Anthony Hobeika, chief executive at Mena Research Partners, said the surge in F&B market is driven by the growth in disposable income, shifting from dining-in to dining-out and a trading up in the dining-out habits and preferences. Moreover, higher health awareness, as a result of a prevalence of chronic diseases, has led to a growing demand for healthy foods and allergen-free products.
Despite tough competition in the UAE's F&B market, according to Anurag Bajpai, partner and head of retail at KPMG Lower Gulf, medium-term outlook is strong - thanks to Expo 2020 as well as other global events in the region are likely to provide reasons for cheer as the emirates continues to evolve as a tourist destination.
The UAE, KPMG said, has established itself as a dominant F&B destination in the Middle East, especially Dubai, as it continues to attract international and home-grown F&B brands.
According to KPMG, the restaurant footprint of UAE, in particular Dubai - measured as number of restaurants/F&B outlets per million population - compares well with some of the established global F&B markets such as Paris, London and New York.

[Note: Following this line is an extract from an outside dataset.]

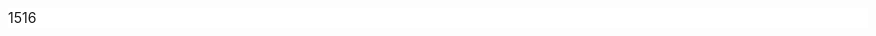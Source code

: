 <path d="M49 24.5 C49 25.92, 48.87 27.36, 48.63 28.75 C48.38 30.15, 48.01 31.55, 47.52 32.88 C47.04 34.21, 46.43 35.52, 45.72 36.75 C45.01 37.98, 44.18 39.16, 43.27 40.25 C42.36 41.33, 41.33 42.36, 40.25 43.27 C39.16 44.18, 37.98 45.01, 36.75 45.72 C35.52 46.43, 34.21 47.04, 32.88 47.52 C31.55 48.01, 30.15 48.38, 28.75 48.63 C27.36 48.87, 25.92 49, 24.5 49 C23.08 49, 21.64 48.87, 20.25 48.63 C18.85 48.38, 17.45 48.01, 16.12 47.52 C14.79 47.04, 13.48 46.43, 12.25 45.72 C11.02 45.01, 9.84 44.18, 8.75 43.27 C7.67 42.36, 6.64 41.33, 5.73 40.25 C4.82 39.16, 3.99 37.98, 3.28 36.75 C2.57 35.52, 1.96 34.21, 1.48 32.88 C0.99 31.55, 0.62 30.15, 0.37 28.75 C0.13 27.36, 0 25.92, 0 24.5 C0 23.08, 0.13 21.64, 0.37 20.25 C0.62 18.85, 0.99 17.45, 1.48 16.12 C1.96 14.79, 2.57 13.48, 3.28 12.25 C3.99 11.02, 4.82 9.84, 5.73 8.75 C6.64 7.67, 7.67 6.64, 8.75 5.73 C9.84 4.82, 11.02 3.99, 12.25 3.28 C13.48 2.57, 14.79 1.96, 16.12 1.48 C17.45 0.99, 18.85 0.62, 20.25 0.37 C21.64 0.13, 23.08 0, 24.5 0 C25.92 0, 27.36 0.13, 28.75 0.37 C30.15 0.62, 31.55 0.99, 32.88 1.48 C34.21 1.96, 35.52 2.57, 36.75 3.28 C37.98 3.99, 39.16 4.82, 40.25 5.73 C41.33 6.64, 42.36 7.67, 43.27 8.75 C44.18 9.84, 45.01 11.02, 45.72 12.25 C46.43 13.48, 47.04 14.79, 47.52 16.12 C48.01 17.45, 48.38 18.85, 48.63 20.25 C48.87 21.64, 48.94 23.79, 49 24.5 C49.06 25.21, 49.06 23.79, 49 24.5" stroke="#000000" stroke-width="2" fill="none"></path></g><g transform="translate(212.54159510331874 23) rotate(0 12 11.5)"><text x="12" y="18" font-family="Helvetica, Segoe UI Emoji" font-size="20px" fill="#000000" text-anchor="middle" style="white-space: pre;" direction="ltr">15</text></g><g stroke-linecap="round"><g transform="translate(155.0920272178787 34.184427460235156) rotate(0 21.99181730889859 0.0008386335455270455)"><path d="M0 0 C7.33 0, 36.65 0, 43.98 0 M0 0 C7.33 0, 36.65 0, 43.98 0" stroke="#000000" stroke-width="2" fill="none"></path></g><g transform="translate(155.0920272178787 34.184427460235156) rotate(0 21.99181730889859 0.0008386335455270455)"><path d="M43.98 0 L30.39 6.34 L30.39 -6.34 L43.98 0" stroke="none" stroke-width="0" fill="#000000" fill-rule="evenodd"></path><path d="M43.98 0 C40 1.86, 36.01 3.72, 30.39 6.34 M43.98 0 C41.17 1.31, 38.35 2.63, 30.39 6.34 M30.39 6.34 C30.39 3.56, 30.39 0.78, 30.39 -6.34 M30.39 6.34 C30.39 3.52, 30.39 0.7, 30.39 -6.34 M30.39 -6.34 C33.96 -4.67, 37.53 -3.01, 43.98 0 M30.39 -6.34 C34.87 -4.25, 39.34 -2.16, 43.98 0 M43.98 0 C43.98 0, 43.98 0, 43.98 0 M43.98 0 C43.98 0, 43.98 0, 43.98 0" stroke="#000000" stroke-width="2" fill="none"></path></g></g><g stroke-linecap="round" transform="translate(295.816448179899 10.547284874723118) rotate(0 24.5 24.5)"><path d="M49 24.5 C49 25.92, 48.87 27.36, 48.63 28.75 C48.38 30.15, 48.01 31.55, 47.52 32.88 C47.04 34.21, 46.43 35.52, 45.72 36.75 C45.01 37.98, 44.18 39.16, 43.27 40.25 C42.36 41.33, 41.33 42.36, 40.25 43.27 C39.16 44.18, 37.98 45.01, 36.75 45.72 C35.52 46.43, 34.21 47.04, 32.88 47.52 C31.55 48.01, 30.15 48.38, 28.75 48.63 C27.36 48.87, 25.92 49, 24.5 49 C23.08 49, 21.64 48.87, 20.25 48.63 C18.85 48.38, 17.45 48.01, 16.12 47.52 C14.79 47.04, 13.48 46.43, 12.25 45.72 C11.02 45.01, 9.84 44.18, 8.75 43.27 C7.67 42.36, 6.64 41.33, 5.73 40.25 C4.82 39.16, 3.99 37.98, 3.28 36.75 C2.57 35.52, 1.96 34.21, 1.48 32.88 C0.99 31.55, 0.62 30.15, 0.37 28.75 C0.13 27.36, 0 25.92, 0 24.5 C0 23.08, 0.13 21.64, 0.37 20.25 C0.62 18.85, 0.99 17.45, 1.48 16.12 C1.96 14.79, 2.57 13.48, 3.28 12.25 C3.99 11.02, 4.82 9.84, 5.73 8.75 C6.64 7.67, 7.67 6.64, 8.75 5.73 C9.84 4.82, 11.02 3.99, 12.25 3.28 C13.48 2.57, 14.79 1.96, 16.12 1.48 C17.45 0.99, 18.85 0.62, 20.25 0.37 C21.64 0.13, 23.08 0, 24.5 0 C25.92 0, 27.36 0.13, 28.75 0.37 C30.15 0.62, 31.55 0.99, 32.88 1.48 C34.21 1.96, 35.52 2.57, 36.75 3.28 C37.98 3.99, 39.16 4.82, 40.25 5.73 C41.33 6.64, 42.36 7.67, 43.27 8.75 C44.18 9.84, 45.01 11.02, 45.72 12.25 C46.43 13.48, 47.04 14.79, 47.52 16.12 C48.01 17.45, 48.38 18.85, 48.63 20.25 C48.87 21.64, 48.94 23.79, 49 24.5 C49.06 25.21, 49.06 23.79, 49 24.5" stroke="#000000" stroke-width="2" fill="none"></path></g><g transform="translate(308.316448179899 23.54728487472312) rotate(0 12 11.5)"><text x="12" y="18" font-family="Helvetica, Segoe UI Emoji" font-size="20px" fill="#000000" text-anchor="middle" style="white-space: pre;" direction="ltr">16</text></g><g stroke-linecap="round"><g transform="translate(250.69915408474526 34.73524196003177) rotate(0 22.075672458451663 -0.00027944241389832314)"><path d="M0 0 C7.36 0, 36.79 0, 44.15 0 M0 0 C7.36 0, 36.79 0, 44.15 0" stroke="#000000" stroke-width="2" fill="none"></path></g><g transform="translate(250.69915408474526 34.73524196003177) rotate(0 22.075672458451663 -0.00027944241389832314)"><path d="M44.15 0 L30.56 6.34 L30.56 -6.34 L44.15 0" stroke="none" stroke-width="0" fill="#000000" fill-rule="evenodd"></path><path d="M44.15 0 C39.19 2.31, 34.23 4.63, 30.56 6.34 M44.15 0 C40.88 1.52, 37.61 3.05, 30.56 6.34 M30.56 6.34 C30.56 1.47, 30.56 -3.41, 30.56 -6.34 M30.56 6.34 C30.56 3.66, 30.56 0.99, 30.56 -6.34 M30.56 -6.34 C34.3 -4.59, 38.05 -2.85, 44.15 0 M30.56 -6.34 C35.18 -4.18, 39.8 -2.03, 44.15 0 M44.15 0 C44.15 0, 44.15 0, 44.15 0 M44.15 0 C44.15 0, 44.15 0, 44.15 0" stroke="#000000" stroke-width="2" fill="none"></path></g></g><g stroke-linecap="round" transform="translate(391.0440163817543 10.547284874723118) rotate(0 24.5 24.5)">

But if overnight visitors are considered, then Dubai has more outlets per million than New York, underlining Dubai's positioning as a global F&B destination.

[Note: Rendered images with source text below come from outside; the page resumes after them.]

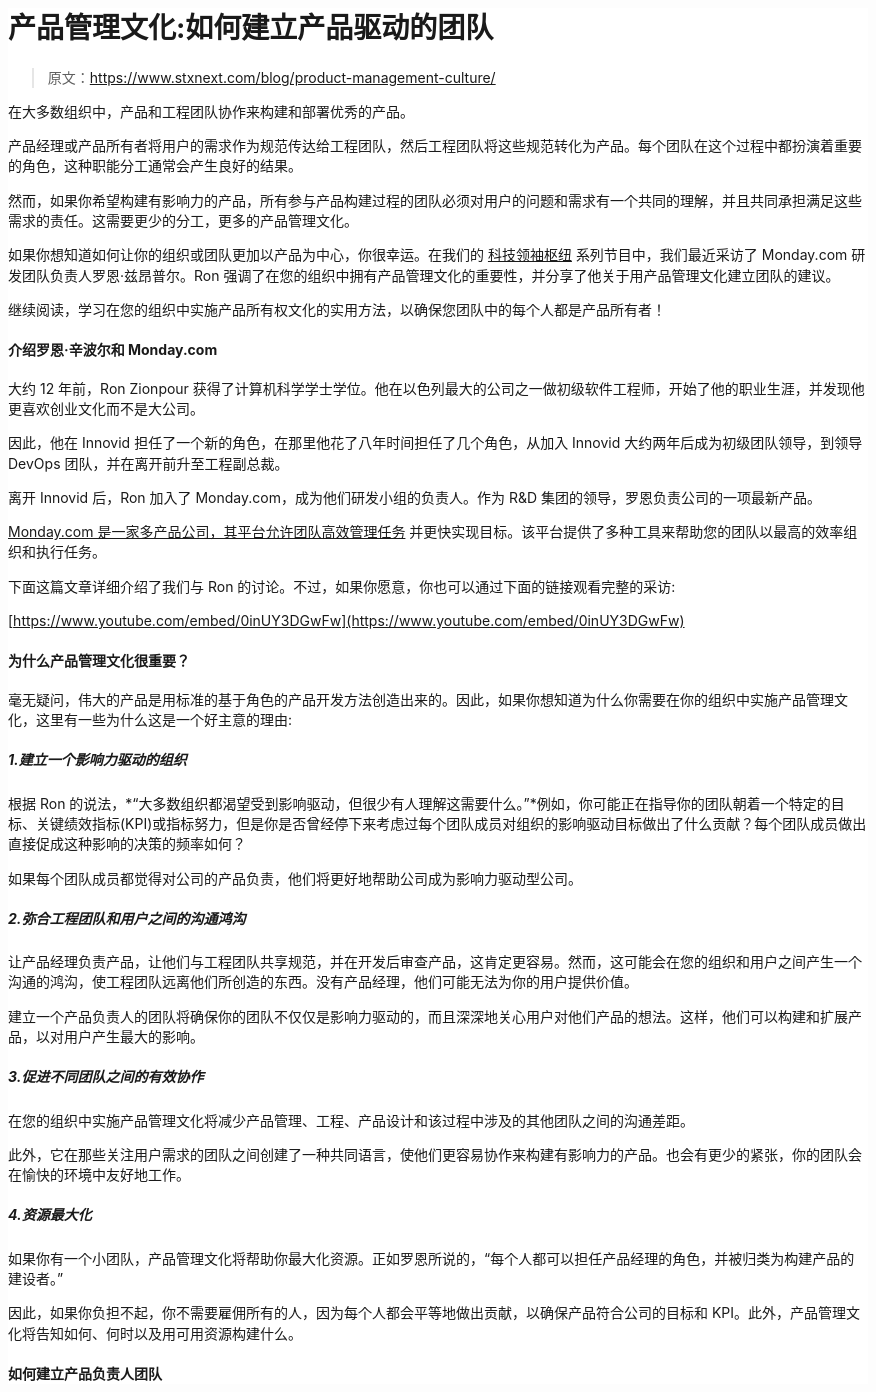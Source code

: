 # 产品管理文化:如何建立产品驱动的团队

> 原文：<https://www.stxnext.com/blog/product-management-culture/>

 在大多数组织中，产品和工程团队协作来构建和部署优秀的产品。

产品经理或产品所有者将用户的需求作为规范传达给工程团队，然后工程团队将这些规范转化为产品。每个团队在这个过程中都扮演着重要的角色，这种职能分工通常会产生良好的结果。

然而，如果你希望构建有影响力的产品，所有参与产品构建过程的团队必须对用户的问题和需求有一个共同的理解，并且共同承担满足这些需求的责任。这需要更少的分工，更多的产品管理文化。

如果你想知道如何让你的组织或团队更加以产品为中心，你很幸运。在我们的 [科技领袖枢纽](/tech-leaders-hub) 系列节目中，我们最近采访了 Monday.com 研发团队负责人罗恩·兹昂普尔。Ron 强调了在您的组织中拥有产品管理文化的重要性，并分享了他关于用产品管理文化建立团队的建议。

继续阅读，学习在您的组织中实施产品所有权文化的实用方法，以确保您团队中的每个人都是产品所有者！ 

#### 介绍罗恩·辛波尔和 Monday.com

大约 12 年前，Ron Zionpour 获得了计算机科学学士学位。他在以色列最大的公司之一做初级软件工程师，开始了他的职业生涯，并发现他更喜欢创业文化而不是大公司。

因此，他在 Innovid 担任了一个新的角色，在那里他花了八年时间担任了几个角色，从加入 Innovid 大约两年后成为初级团队领导，到领导 DevOps 团队，并在离开前升至工程副总裁。

离开 Innovid 后，Ron 加入了 Monday.com，成为他们研发小组的负责人。作为 R&D 集团的领导，罗恩负责公司的一项最新产品。

[Monday.com 是一家多产品公司，其平台允许团队高效管理任务](https://monday.com/) 并更快实现目标。该平台提供了多种工具来帮助您的团队以最高的效率组织和执行任务。

下面这篇文章详细介绍了我们与 Ron 的讨论。不过，如果你愿意，你也可以通过下面的链接观看完整的采访:

[https://www.youtube.com/embed/0inUY3DGwFw](https://www.youtube.com/embed/0inUY3DGwFw)

#### 为什么产品管理文化很重要？

毫无疑问，伟大的产品是用标准的基于角色的产品开发方法创造出来的。因此，如果你想知道为什么你需要在你的组织中实施产品管理文化，这里有一些为什么这是一个好主意的理由:

##### 1.建立一个影响力驱动的组织

根据 Ron 的说法，*“大多数组织都渴望受到影响驱动，但很少有人理解这需要什么。”*例如，你可能正在指导你的团队朝着一个特定的目标、关键绩效指标(KPI)或指标努力，但是你是否曾经停下来考虑过每个团队成员对组织的影响驱动目标做出了什么贡献？每个团队成员做出直接促成这种影响的决策的频率如何？

如果每个团队成员都觉得对公司的产品负责，他们将更好地帮助公司成为影响力驱动型公司。

##### 2.弥合工程团队和用户之间的沟通鸿沟

让产品经理负责产品，让他们与工程团队共享规范，并在开发后审查产品，这肯定更容易。然而，这可能会在您的组织和用户之间产生一个沟通的鸿沟，使工程团队远离他们所创造的东西。没有产品经理，他们可能无法为你的用户提供价值。

建立一个产品负责人的团队将确保你的团队不仅仅是影响力驱动的，而且深深地关心用户对他们产品的想法。这样，他们可以构建和扩展产品，以对用户产生最大的影响。

##### 3.促进不同团队之间的有效协作

在您的组织中实施产品管理文化将减少产品管理、工程、产品设计和该过程中涉及的其他团队之间的沟通差距。

此外，它在那些关注用户需求的团队之间创建了一种共同语言，使他们更容易协作来构建有影响力的产品。也会有更少的紧张，你的团队会在愉快的环境中友好地工作。

##### 4.资源最大化

如果你有一个小团队，产品管理文化将帮助你最大化资源。正如罗恩所说的，“每个人都可以担任产品经理的角色，并被归类为构建产品的建设者。”

因此，如果你负担不起，你不需要雇佣所有的人，因为每个人都会平等地做出贡献，以确保产品符合公司的目标和 KPI。此外，产品管理文化将告知如何、何时以及用可用资源构建什么。

#### 如何建立产品负责人团队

VAT's impact on juices, carbonates
MR Raghu foresees that the overall impact of VAT will be limited but juice and carbonates categories within the UAE beverage industry in UAE bottled water are expected to be hit the most with the introduction of value-added tax (VAT) as they are much more price sensitive.
"The VAT effect is likely to offset the growth of dairy products by $280 million during 2018-2023, representing approximately 19.5 per cent of the market size of $1.45 billion expected in 2018. Similarly, revenue from beverages including juices, carbonates and bottled water is likely to come down by $300 million after adjusting for VAT," he said.
While high rents for retail space and implementation of VAT will be the key hurdles and two possible hurdles that could slow down the industry.
"We believe (the impact of VAT) is going to be marginal. It is more likely to impact the consumption of certain product categories especially those that have high price elasticity of demand. However, most food items have inelastic demand, as in the demand would still be robust despite price raises."